Stored data:

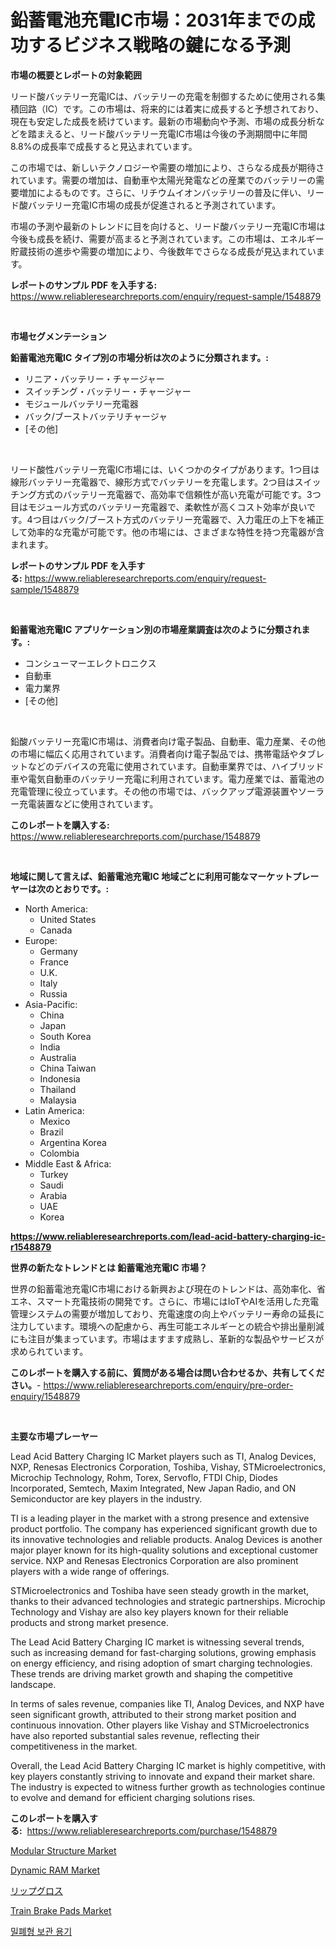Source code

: <p><h1>鉛蓄電池充電IC市場：2031年までの成功するビジネス戦略の鍵になる予測</h1></p><p><strong>市場の概要とレポートの対象範囲</strong></p>
<p><p>リード酸バッテリー充電ICは、バッテリーの充電を制御するために使用される集積回路（IC）です。この市場は、将来的には着実に成長すると予想されており、現在も安定した成長を続けています。最新の市場動向や予測、市場の成長分析などを踏まえると、リード酸バッテリー充電IC市場は今後の予測期間中に年間8.8%の成長率で成長すると見込まれています。</p><p>この市場では、新しいテクノロジーや需要の増加により、さらなる成長が期待されています。需要の増加は、自動車や太陽光発電などの産業でのバッテリーの需要増加によるものです。さらに、リチウムイオンバッテリーの普及に伴い、リード酸バッテリー充電IC市場の成長が促進されると予測されています。</p><p>市場の予測や最新のトレンドに目を向けると、リード酸バッテリー充電IC市場は今後も成長を続け、需要が高まると予測されています。この市場は、エネルギー貯蔵技術の進歩や需要の増加により、今後数年でさらなる成長が見込まれています。</p></p>
<p><strong>レポートのサンプル PDF を入手する:</strong> <a href="https://www.reliableresearchreports.com/enquiry/request-sample/1548879">https://www.reliableresearchreports.com/enquiry/request-sample/1548879</a></p>
<p>&nbsp;</p>
<p><strong>市場セグメンテーション</strong></p>
<p><strong>鉛蓄電池充電IC タイプ別の市場分析は次のように分類されます。:</strong></p>
<p><ul><li>リニア・バッテリー・チャージャー</li><li>スイッチング・バッテリー・チャージャー</li><li>モジュールバッテリー充電器</li><li>バック/ブーストバッテリチャージャ</li><li>[その他]</li></ul></p>
<p>&nbsp;</p>
<p><p>リード酸性バッテリー充電IC市場には、いくつかのタイプがあります。1つ目は線形バッテリー充電器で、線形方式でバッテリーを充電します。2つ目はスイッチング方式のバッテリー充電器で、高効率で信頼性が高い充電が可能です。3つ目はモジュール方式のバッテリー充電器で、柔軟性が高くコスト効率が良いです。4つ目はバック/ブースト方式のバッテリー充電器で、入力電圧の上下を補正して効率的な充電が可能です。他の市場には、さまざまな特性を持つ充電器が含まれます。</p></p>
<p><strong>レポートのサンプル PDF を入手する:</strong>&nbsp;<a href="https://www.reliableresearchreports.com/enquiry/request-sample/1548879">https://www.reliableresearchreports.com/enquiry/request-sample/1548879</a></p>
<p>&nbsp;</p>
<p><strong> 鉛蓄電池充電IC アプリケーション別の市場産業調査は次のように分類されます。:</strong></p>
<p><ul><li>コンシューマーエレクトロニクス</li><li>自動車</li><li>電力業界</li><li>[その他]</li></ul></p>
<p>&nbsp;</p>
<p><p>鉛酸バッテリー充電IC市場は、消費者向け電子製品、自動車、電力産業、その他の市場に幅広く応用されています。消費者向け電子製品では、携帯電話やタブレットなどのデバイスの充電に使用されています。自動車業界では、ハイブリッド車や電気自動車のバッテリー充電に利用されています。電力産業では、蓄電池の充電管理に役立っています。その他の市場では、バックアップ電源装置やソーラー充電装置などに使用されています。</p></p>
<p><strong>このレポートを購入する:</strong>&nbsp; <a href="https://www.reliableresearchreports.com/purchase/1548879">https://www.reliableresearchreports.com/purchase/1548879</a></p>
<p>&nbsp;</p>
<p><strong>地域に関して言えば、鉛蓄電池充電IC 地域ごとに利用可能なマーケットプレーヤーは次のとおりです。:</strong></p>
<p><ul>
    <li>
        North America:
        <ul>
            <li>United States</li>
            <li>Canada</li>
        </ul>
    </li>
    <li>
        Europe:
        <ul>
            <li>Germany</li>
            <li>France</li>
            <li>U.K.</li>
            <li>Italy</li>
            <li>Russia</li>
        </ul>
    </li>
    <li>
        Asia-Pacific:
        <ul>
            <li>China</li>
            <li>Japan</li>
            <li>South Korea</li>
            <li>India</li>
            <li>Australia</li>
            <li>China Taiwan</li>
            <li>Indonesia</li>
            <li>Thailand</li>
            <li>Malaysia</li>
        </ul>
    </li>
    <li>
        Latin America:
        <ul>
            <li>Mexico</li>
            <li>Brazil</li>
            <li>Argentina Korea</li>
            <li>Colombia</li>
        </ul>
    </li>
    <li>
        Middle East & Africa:
        <ul>
            <li>Turkey</li>
            <li>Saudi</li>
            <li>Arabia</li>
            <li>UAE</li>
            <li>Korea</li>
        </ul>
    </li>
    </ul></p>
<p><strong><a href="https://www.reliableresearchreports.com/lead-acid-battery-charging-ic-r1548879">https://www.reliableresearchreports.com/lead-acid-battery-charging-ic-r1548879</a></strong>&nbsp;</p>
<p><strong>世界の新たなトレンドとは 鉛蓄電池充電IC 市場？</strong></p>
<p><p>世界の鉛蓄電池充電IC市場における新興および現在のトレンドは、高効率化、省エネ、スマート充電技術の開発です。さらに、市場にはIoTやAIを活用した充電管理システムの需要が増加しており、充電速度の向上やバッテリー寿命の延長に注力しています。環境への配慮から、再生可能エネルギーとの統合や排出量削減にも注目が集まっています。市場はますます成熟し、革新的な製品やサービスが求められています。</p></p>
<p><strong>このレポートを購入する前に、質問がある場合は問い合わせるか、共有してください。</strong>- <a href="https://www.reliableresearchreports.com/enquiry/pre-order-enquiry/1548879">https://www.reliableresearchreports.com/enquiry/pre-order-enquiry/1548879</a></p>
<p>&nbsp;</p>
<p><strong>主要な市場プレーヤー</strong></p>
<p><p>Lead Acid Battery Charging IC Market players such as TI, Analog Devices, NXP, Renesas Electronics Corporation, Toshiba, Vishay, STMicroelectronics, Microchip Technology, Rohm, Torex, Servoflo, FTDI Chip, Diodes Incorporated, Semtech, Maxim Integrated, New Japan Radio, and ON Semiconductor are key players in the industry.</p><p>TI is a leading player in the market with a strong presence and extensive product portfolio. The company has experienced significant growth due to its innovative technologies and reliable products. Analog Devices is another major player known for its high-quality solutions and exceptional customer service. NXP and Renesas Electronics Corporation are also prominent players with a wide range of offerings.</p><p>STMicroelectronics and Toshiba have seen steady growth in the market, thanks to their advanced technologies and strategic partnerships. Microchip Technology and Vishay are also key players known for their reliable products and strong market presence.</p><p>The Lead Acid Battery Charging IC market is witnessing several trends, such as increasing demand for fast-charging solutions, growing emphasis on energy efficiency, and rising adoption of smart charging technologies. These trends are driving market growth and shaping the competitive landscape.</p><p>In terms of sales revenue, companies like TI, Analog Devices, and NXP have seen significant growth, attributed to their strong market position and continuous innovation. Other players like Vishay and STMicroelectronics have also reported substantial sales revenue, reflecting their competitiveness in the market.</p><p>Overall, the Lead Acid Battery Charging IC market is highly competitive, with key players constantly striving to innovate and expand their market share. The industry is expected to witness further growth as technologies continue to evolve and demand for efficient charging solutions rises.</p></p>
<p><strong>このレポートを購入する:</strong>&nbsp;&nbsp;<a href="https://www.reliableresearchreports.com/purchase/1548879">https://www.reliableresearchreports.com/purchase/1548879</a></p>
<p><p><a href="https://github.com/dx0328/Market-Research-Report-List-2/blob/main/modular-structure-market.md">Modular Structure Market</a></p><p><a href="https://invited-way-688.notion.site/Dynamic-RAM-Market-Insight-Market-Trends-Growth-Forecasted-from-2024-TO-2031-16f1e24dda134985a1370563310a7ce1">Dynamic RAM Market</a></p><p><a href="https://medium.com/@aaronanfotrrd897367/%E3%83%AA%E3%83%83%E3%83%97%E3%82%B0%E3%83%AD%E3%82%B9%E5%B8%82%E5%A0%B4%E3%81%AE%E5%88%86%E6%9E%90%E3%81%A82024%E5%B9%B4%E3%81%8B%E3%82%892031%E5%B9%B4%E3%81%BE%E3%81%A7%E3%81%AE%E6%9C%9F%E9%96%93%E3%81%AE%E3%82%B5%E3%82%A4%E3%82%BA%E4%BA%88%E6%B8%AC-4cc2e03092d0">リップグロス</a></p><p><a href="https://view.publitas.com/reportprime-1/train-brake-pads-market-analysis-and-sze-forecasted-for-period-from-2024-to-2031/">Train Brake Pads Market</a></p><p><a href="https://github.com/CliftonFisher9067/Market-Research-Report-List-1/blob/main/384569222486.md">밀폐형 보관 용기</a></p></p>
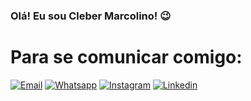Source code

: ### Olá! Eu sou Cleber Marcolino! 😉

# Para se comunicar comigo:
[![Email](https://img.shields.io/badge/Gmail-D14836?style=for-the-badge&logo=gmail&logoColor=white)](mailto:clebermarcolinogba@gmail.com) [![Whatsapp](https://img.shields.io/badge/WhatsApp-25D366?style=for-the-badge&logo=whatsapp&logoColor=white)](https://wa.me/5583991400016) [![Instagram](https://img.shields.io/badge/Instagram-E4405F?style=for-the-badge&logo=instagram&logoColor=white)](https://instagram.com/clebermarcolino20) [![Linkedin](https://img.shields.io/badge/LinkedIn-0077B5?style=for-the-badge&logo=linkedin&logoColor=white)](https://www.linkedin.com/in/CleberMarcolino) 



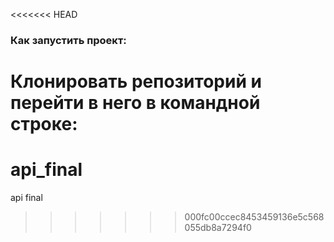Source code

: <<<<<<< HEAD
### Как запустить проект:

Клонировать репозиторий и перейти в него в командной строке:
=======
# api_final
api final
>>>>>>> 000fc00ccec8453459136e5c568055db8a7294f0
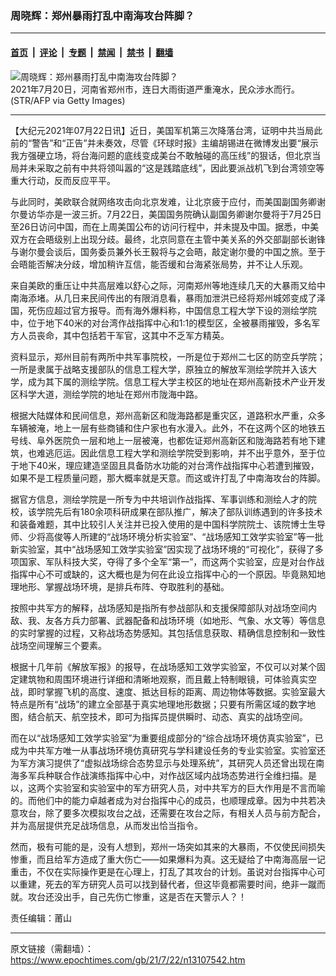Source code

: ### 周晓辉：郑州暴雨打乱中南海攻台阵脚？

---

#### [首页](../../../..?n13107542) &nbsp;|&nbsp; [评论](../../../../../epoch-comment?n13107542) &nbsp;|&nbsp; [专题](../../../../../epoch-special?n13107542) &nbsp;|&nbsp; [禁闻](../../../../../epoch-news?n13107542) &nbsp;|&nbsp; [禁书](../../../../../books?n13107542) &nbsp;|&nbsp; [翻墙](https://github.com/gfw-breaker/nogfw/blob/master/README.md?n13107542)


<div><img alt="周晓辉：郑州暴雨打乱中南海攻台阵脚？" class="attachment-djy_600_400 size-djy_600_400 wp-post-image" src="https://i.epochtimes.com/assets/uploads/2021/07/id13105061-2107211143121528-600x400.jpg"/>
<div class="caption">
 2021年7月20日，河南省郑州市，连日大雨街道严重淹水，民众涉水而行。(STR/AFP via Getty Images)
</div></div><hr/><div class="post_content" id="artbody" itemprop="articleBody">
 <!-- article content begin -->
 <p>
  【大纪元2021年07月22日讯】近日，美国军机第三次降落台湾，证明中共当局此前的“警告”和“正告”并未奏效，尽管《环球时报》主编胡锡进在微博发出要“展示我方强硬立场，将台海问题的底线变成美台不敢触碰的高压线”的狠话，但北京当局并未采取之前有中共将领叫嚣的“这是践踏底线”，因此要派战机飞到台湾领空等重大行动，反而反应平平。
 </p>
 <p>
  与此同时，美欧联合就网络攻击向北京发难，让北京疲于应付，而美国副国务卿谢尔曼访华亦是一波三折。7月22日，美国国务院确认副国务卿谢尔曼将于7月25日至26日访问中国，而在上周美国公布的访问行程中，并未提及中国。据悉，中美双方在会晤级别上出现分歧。最终，北京同意在主管中美关系的外交部副部长谢锋与谢尔曼会谈后，国务委员兼外长王毅将与之会晤，敲定谢尔曼的中国之旅。至于会晤能否解决分歧，增加稍许互信，能否缓和台海紧张局势，并不让人乐观。
 </p>
 <p>
  来自美欧的重压让中共高层难以舒心之际，河南郑州等地连续几天的大暴雨又给中南海添堵。从几日来民间传出的有限消息看，暴雨加泄洪已经将郑州城郊变成了泽国，死伤应超过官方报导。而有海外爆料称，中国信息工程大学下设的测绘学院中，位于地下40米的对台湾作战指挥中心和1:1的模型区，全被暴雨摧毁，多名军方人员丧命，其中包括若干军官，这其中不乏军方精英。
 </p>
 <p>
  资料显示，郑州目前有两所中共军事院校，一所是位于郑州二七区的防空兵学院；一所是隶属于战略支援部队的信息工程大学，原独立的解放军测绘学院并入该大学，成为其下属的测绘学院。信息工程大学主校区的地址在郑州高新技术产业开发区科学大道，测绘学院的地址在郑州市陇海中路。
 </p>
 <p>
  根据大陆媒体和民间信息，郑州高新区和陇海路都是重灾区，道路积水严重，众多车辆被淹，地上一层有些商铺和住户家也有水漫入。此外，不在这两个区的地铁五号线、阜外医院负一层和地上一层被淹，也都佐证郑州高新区和陇海路若有地下建筑，也难逃厄运。因此信息工程大学和测绘学院受到影响，并不出乎意外，至于位于地下40米，理应建造坚固且具备防水功能的对台湾作战指挥中心若遭到摧毁，如果不是工程质量问题，那大概率就是天意。而这或许打乱了中南海攻台的阵脚。
 </p>
 <p>
  据官方信息，测绘学院是一所专为中共培训作战指挥、军事训练和测绘人才的院校，该学院先后有180余项科研成果在部队推广，解决了部队训练遇到的许多技术和装备难题，其中比较引人关注并已投入使用的是中国科学院院士、该院博士生导师、少将高俊等人所建的“战场环境分析实验室”、“战场感知工效学实验室”等一批新实验室，其中“战场感知工效学实验室”因实现了战场环境的“可视化”，获得了多项国家、军队科技大奖，夺得了多个全军“第一”，而这两个实验室，应是对台作战指挥中心不可或缺的，这大概也是为何在此设立指挥中心的一个原因。毕竟熟知地理地形、掌握战场环境，是排兵布阵、夺取胜利的基础。
 </p>
 <p>
  按照中共军方的解释，战场感知是指所有参战部队和支援保障部队对战场空间内敌、我、友各方兵力部署、武器配备和战场环境（如地形、气象、水文等）等信息的实时掌握的过程，又称战场态势感知。其包括信息获取、精确信息控制和一致性战场空间理解三个要素。
 </p>
 <p>
  根据十几年前《解放军报》的报导，在战场感知工效学实验室，不仅可以对某个固定建筑物和周围环境进行详细和清晰地观察，而且戴上特制眼镜，可体验真实空战，即时掌握飞机的高度、速度、抵达目标的距离、周边物体等数据。实验室最大特点是所有“战场”的建立全部基于真实地理地形数据；只要有所需区域的数字地图，结合航天、航空技术，即可为指挥员提供瞬时、动态、真实的战场空间。
 </p>
 <p>
  而在以“战场感知工效学实验室”为重要组成部分的“综合战场环境仿真实验室”，已成为中共军方唯一从事战场环境仿真研究与学科建设任务的专业实验室。实验室还为军方演习提供了“虚拟战场综合态势显示与处理系统”，其研究人员还曾出现在南海多军兵种联合作战演练指挥中心中，对作战区域内战场态势进行全维扫描。是以，这两个实验室和实验室中的军方研究人员，对中共军方的巨大作用是不言而喻的。而他们中的能力卓越者成为对台指挥中心的成员，也顺理成章。因为中共若决意攻台，除了要多次模拟攻台之战，还需要在攻台之际，有相关人员与前方配合，并为高层提供充足战场信息，从而发出恰当指令。
 </p>
 <p>
  然而，极有可能的是，没有人想到，郑州一场突如其来的大暴雨，不仅使民间损失惨重，而且给军方造成了重大伤亡——如果爆料为真。这无疑给了中南海高层一记重击，不仅在实际操作更是在心理上，打乱了其攻台的计划。虽说对台指挥中心可以重建，死去的军方研究人员可以找到替代者，但这毕竟都需要时间，绝非一蹴而就。攻台还没出手，自己先伤亡惨重，这是否在天警示人？！
 </p>
 <p>
  责任编辑：莆山
 </p>
 <!-- article content end -->
 <div id="below_article_ad">
 </div>
</div>


---

原文链接（需翻墙）：https://www.epochtimes.com/gb/21/7/22/n13107542.htm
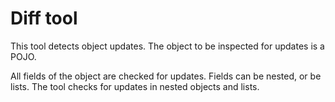 # Diff tool

This tool detects object updates. The object to be inspected for updates is a POJO.

All fields of the object are checked for updates. Fields can be nested, or be lists. 
The tool checks for updates in nested objects and lists.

- _Task directions_
From the data above, reproduce word for word the lines running from the line with "<p><p>世界の鉛蓄電池充" to the line with "<p><strong>主要な市場プレーヤー</strong></p>", ends included.

- _Answer section_
<p><p>世界の鉛蓄電池充電IC市場における新興および現在のトレンドは、高効率化、省エネ、スマート充電技術の開発です。さらに、市場にはIoTやAIを活用した充電管理システムの需要が増加しており、充電速度の向上やバッテリー寿命の延長に注力しています。環境への配慮から、再生可能エネルギーとの統合や排出量削減にも注目が集まっています。市場はますます成熟し、革新的な製品やサービスが求められています。</p></p>
<p><strong>このレポートを購入する前に、質問がある場合は問い合わせるか、共有してください。</strong>- <a href="https://www.reliableresearchreports.com/enquiry/pre-order-enquiry/1548879">https://www.reliableresearchreports.com/enquiry/pre-order-enquiry/1548879</a></p>
<p>&nbsp;</p>
<p><strong>主要な市場プレーヤー</strong></p>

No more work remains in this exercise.